Selama 2015, Baki Debit UMKM DIY Tercatat Menurun
Diduga ada penurunan skala usaha debitur yang menyebabkan penyerapan plafon menurun.
Penulis: Singgih Wahyu Nugraha | Editor: Muhammad Fatoni
Laporan Reporter Tribun Jogja, Singgih Wahyu Nugraha
TRIBUNJOGJA.COM, YOGYA - Nilai baki debit (saldo pokok plafon pinjaman) untuk Usaha Mikro, Kecil dan Menengah (UMKM) di DIY pada 2015 lalu menurun 2,79 persen dibanding tahun sebelumnya.
Diduga ada penurunan skala usaha debitur yang menyebabkan penyerapan plafon menurun.
Deputi Kepala Kantor Perwakilan Bank Indonesia (BI) DIY, Hilman Tisnawan mengatakan, baki debit pada 2015 hanya di angka Rp12,2 triliun.

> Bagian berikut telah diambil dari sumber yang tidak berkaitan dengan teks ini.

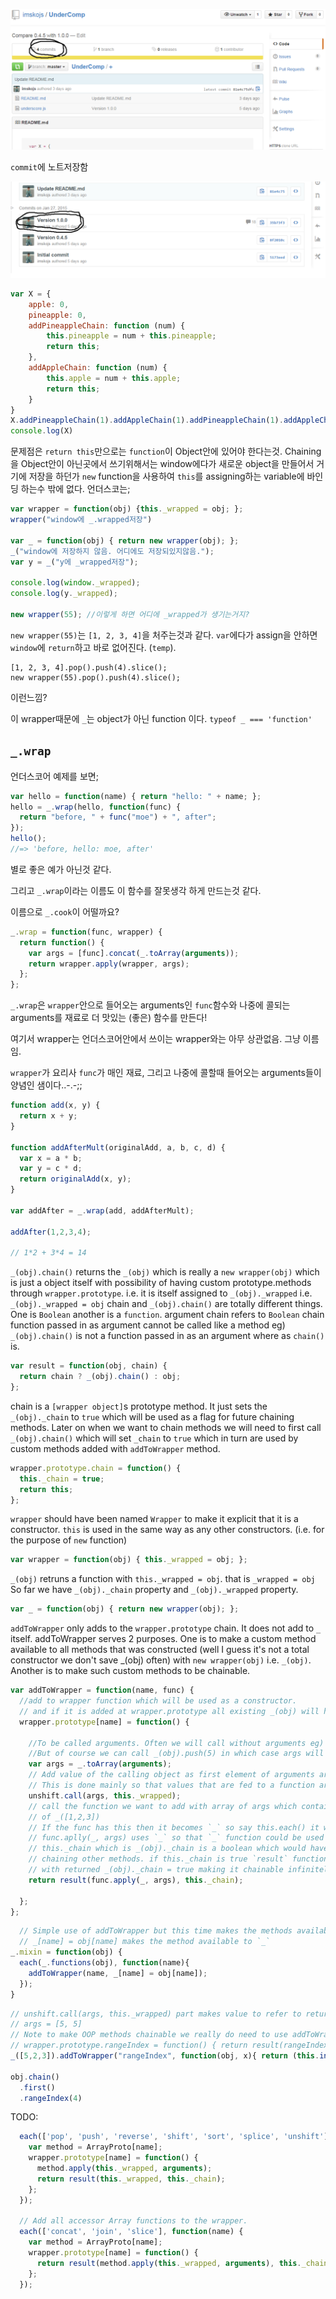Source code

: ![alt text](https://github.com/imskojs/UnderComp/blob/master/ins1.PNG "Instruction 1") 

`commit`에 노트저장함

![alt text](https://github.com/imskojs/UnderComp/blob/master/ins2.PNG "Instruction 2") 



 ```js
 var X = {
     apple: 0,
     pineapple: 0,
     addPineappleChain: function (num) {
         this.pineapple = num + this.pineapple;
         return this;
     },
     addAppleChain: function (num) {
         this.apple = num + this.apple;
         return this;
     }
 }
 X.addPineappleChain(1).addAppleChain(1).addPineappleChain(1).addAppleChain(1);
 console.log(X)
 ```
 문제점은 `return this`만으로는 `function`이 Object안에 있어야 한다는것. Chaining을 Object안이 아닌곳에서 쓰기위해서는 window에다가 새로운 object을 만들어서 거기에 저장을 하던가 `new` function을 사용하여 `this`를 assigning하는 variable에 바인딩 하는수 밖에 없다.
 언더스코는;
 ```js
 var wrapper = function(obj) {this._wrapped = obj; };
 wrapper("window에 _.wrapped저장")
 
 var _ = function(obj) { return new wrapper(obj); };
 _("window에 저장하지 않음. 어디에도 저장되있지않음."); 
 var y = _("y에 _wrapped저장");
 
 console.log(window._wrapped);
 console.log(y._wrapped);
 
 new wrapper(55); //이렇게 하면 어디에 _wrapped가 생기는거지? 
  ```
  `new wrapper(55)`는 `[1, 2, 3, 4]`을 처주는것과 같다. `var`에다가 assign을 안하면 `window`에 `return`하고 바로 없어진다. (`temp`). 
  ```
  [1, 2, 3, 4].pop().push(4).slice();
  new wrapper(55).pop().push(4).slice();
  ```
  이런느낌?
  
  이 wrapper때문에 `_`는 object가 아닌 function 이다. `typeof _ === 'function'`
  
  

## `_.wrap`
언더스코어 예제를 보면;

```js
var hello = function(name) { return "hello: " + name; };
hello = _.wrap(hello, function(func) {
  return "before, " + func("moe") + ", after";
});
hello();
//=> 'before, hello: moe, after'
```
별로 좋은 예가 아닌것 같다.

그리고 `_.wrap`이라는 이름도 이 함수를 잘못생각 하게 만드는것 같다.

이름으로 `_.cook`이 어떨까요? 
```js
_.wrap = function(func, wrapper) {
  return function() {
    var args = [func].concat(_.toArray(arguments));
    return wrapper.apply(wrapper, args);
  };
};
```

`_.wrap`은 `wrapper`안으로 들어오는 arguments인 `func`함수와 나중에 콜되는 arguments를 재료로 더 맛있는 (좋은) 함수를 만든다!

여기서 wrapper는 언더스코어안에서 쓰이는 wrapper와는 아무 상관없음. 그냥 이름임. 

`wrapper`가 요리사 `func`가 매인 재료, 그리고 나중에 콜할때 들어오는 arguments들이 양념인 샘이다..-.-;;

```js
function add(x, y) {
  return x + y;
}

function addAfterMult(originalAdd, a, b, c, d) {
  var x = a * b;
  var y = c * d;
  return originalAdd(x, y);
}

var addAfter = _.wrap(add, addAfterMult);

addAfter(1,2,3,4);

// 1*2 + 3*4 = 14
```



`_(obj).chain()` returns the `_(obj)` which is really a `new wrapper(obj)`
which is just a object itself with possibility of having custom prototype.methods through
`wrapper.prototype`. i.e. it is itself assigned to `_(obj)._wrapped` i.e. `_(obj)._wrapped = obj`
chain and `_(obj).chain()` are totally different things. One is `Boolean` another is a `function`.
argument chain refers to `Boolean` chain
function passed in as argument cannot be called like a method eg) `_(obj).chain()` is not a function
passed in as an argument where as `chain()` is.

```js
var result = function(obj, chain) {
  return chain ? _(obj).chain() : obj;
};
```

chain is a `[wrapper object]`s prototype method. It just sets the `_(obj)._chain` to `true`
which will be used as a flag for future chaining methods. Later on when we want to chain
methods we will need to first call `_(obj).chain()` which will set `_chain` to `true` which in
turn are used by custom methods added with `addToWrapper` method.

```js 
wrapper.prototype.chain = function() {
  this._chain = true;
  return this;
};
 ```

`wrapper` should have been named `Wrapper` to make it explicit that it is a constructor.
`this` is used in the same way as any other constructors. (i.e. for the purpose of `new` function)
```js
var wrapper = function(obj) { this._wrapped = obj; }; 
```

`_(obj)` retruns a function with `this._wrapped = obj`.  that is `_wrapped = obj`
So far we have `_(obj)._chain` property and `_(obj)._wrapped` property.
```js
var _ = function(obj) { return new wrapper(obj); };
```

`addToWrapper` only adds to the `wrapper.prototype` chain. It does not add to `_` itself.
addToWrapper serves 2 purposes. One is to make a custom method available to all methods
that was constructed (well I guess it's not a total constructor we don't save _(obj) often) with 
`new wrapper(obj)` i.e. `_(obj)`. Another is to make such custom methods to be chainable.
```js
var addToWrapper = function(name, func) {
  //add to wrapper function which will be used as a constructor.
  // and if it is added at wrapper.prototype all existing _(obj) will have access to new custom methods.
  wrapper.prototype[name] = function() {

    //To be called arguments. Often we will call without arguments eg) _(obj).first()
    //But of course we can call _(obj).push(5) in which case args will be [5]
    var args = _.toArray(arguments);
    // Add value of the calling object as first element of arguments array.
    // This is done mainly so that values that are fed to a function are actually a wrapped object [1,2,3] part of _([1,2,3])
    unshift.call(args, this._wrapped);
    // call the function we want to add with array of args which contains content of calling object again [1,2,3] part
    // of _([1,2,3])
    // If the func has this then it becomes `_` so say this.each() it will become _.each
    // func.aplly(_, args) uses `_` so that `_` function could be used inside a `func` making func with `this` very powerful
    // this._chain which is _(obj)._chain is a boolean which would have been set to true if _(obj).chain() is called before
    // chaining other methods. if this._chain is true `result` function calls _(obj).chain() again which returns _(obj)
    // with returned _(obj)._chain = true making it chainable infinitely this way.
    return result(func.apply(_, args), this._chain);

  };
};
```

```js
  // Simple use of addToWrapper but this time makes the methods available to both `_` method and _(obj).method (i.e. new wrapper prototype method)
  // _[name] = obj[name] makes the method available to `_`
_.mixin = function(obj) {
  each(_.functions(obj), function(name){
    addToWrapper(name, _[name] = obj[name]);
  });
}
```


```js
// unshift.call(args, this._wrapped) part makes value to refer to returned _(obj)'s obj which is 5 as obj.chain().first() returns _(obj) as _(5)
// args = [5, 5]
// Note to make OOP methods chainable we really do need to use addToWrapper to add to wrapper. or if we do it manually we would need to do
// wrapper.prototype.rangeIndex = function() { return result(rangeIndex.apply(_, _.toArray(arguments)), true) }
_([5,2,3]).addToWrapper("rangeIndex", function(obj, x){ return (this.indexOf( this.range( obj ) ) === x) });

obj.chain()
  .first()
  .rangeIndex(4)
```


TODO: 

```js
  each(['pop', 'push', 'reverse', 'shift', 'sort', 'splice', 'unshift'], function(name) {
    var method = ArrayProto[name];
    wrapper.prototype[name] = function() {
      method.apply(this._wrapped, arguments);
      return result(this._wrapped, this._chain);
    };
  });

  // Add all accessor Array functions to the wrapper.
  each(['concat', 'join', 'slice'], function(name) {
    var method = ArrayProto[name];
    wrapper.prototype[name] = function() {
      return result(method.apply(this._wrapped, arguments), this._chain);
    };
  });
```
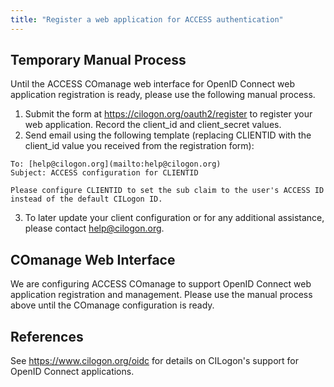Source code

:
 ```yaml
---
title: "Register a web application for ACCESS authentication"
---
```


Temporary Manual Process
------------------------
Until the ACCESS COmanage web interface for OpenID Connect web application registration is ready, please use the following manual process.

1. Submit the form at https://cilogon.org/oauth2/register to register your web application. Record the client_id and client_secret values.
2. Send email using the following template (replacing CLIENTID with the client_id value you received from the registration form):
```
To: [help@cilogon.org](mailto:help@cilogon.org)
Subject: ACCESS configuration for CLIENTID

Please configure CLIENTID to set the sub claim to the user's ACCESS ID instead of the default CILogon ID.
```
3. To later update your client configuration or for any additional assistance, please contact [help@cilogon.org](mailto:help@cilogon.org).

COmanage Web Interface
----------------------
We are configuring ACCESS COmanage to support OpenID Connect web application registration and management.
Please use the manual process above until the COmanage configuration is ready.

References
----------
See <https://www.cilogon.org/oidc> for details on CILogon's support for OpenID Connect applications.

Di tahun sebelumnya nilai baki debit berada di level Rp12,6 triliun. Di sisi lain, jumlah rekening debitur sebetulnya mengalami peningkatan dari 298.744 rekening pada 2014 menjadi 321.425 rekening di tahun 2015.
“Ada pertumbuhan jumlah rekening 7,59 persen namun nominalnya malah menurun. Kemungkinan ada skala usaha debitur yang menurun sehingga tidak optimal dari sisi plafon yang digunakan,” kata Hilman, Rabu (13/1/2016).
Pihaknya mengaku belum mengetahui secara pasti penyebab menurunnya nominal baki debit tersebut.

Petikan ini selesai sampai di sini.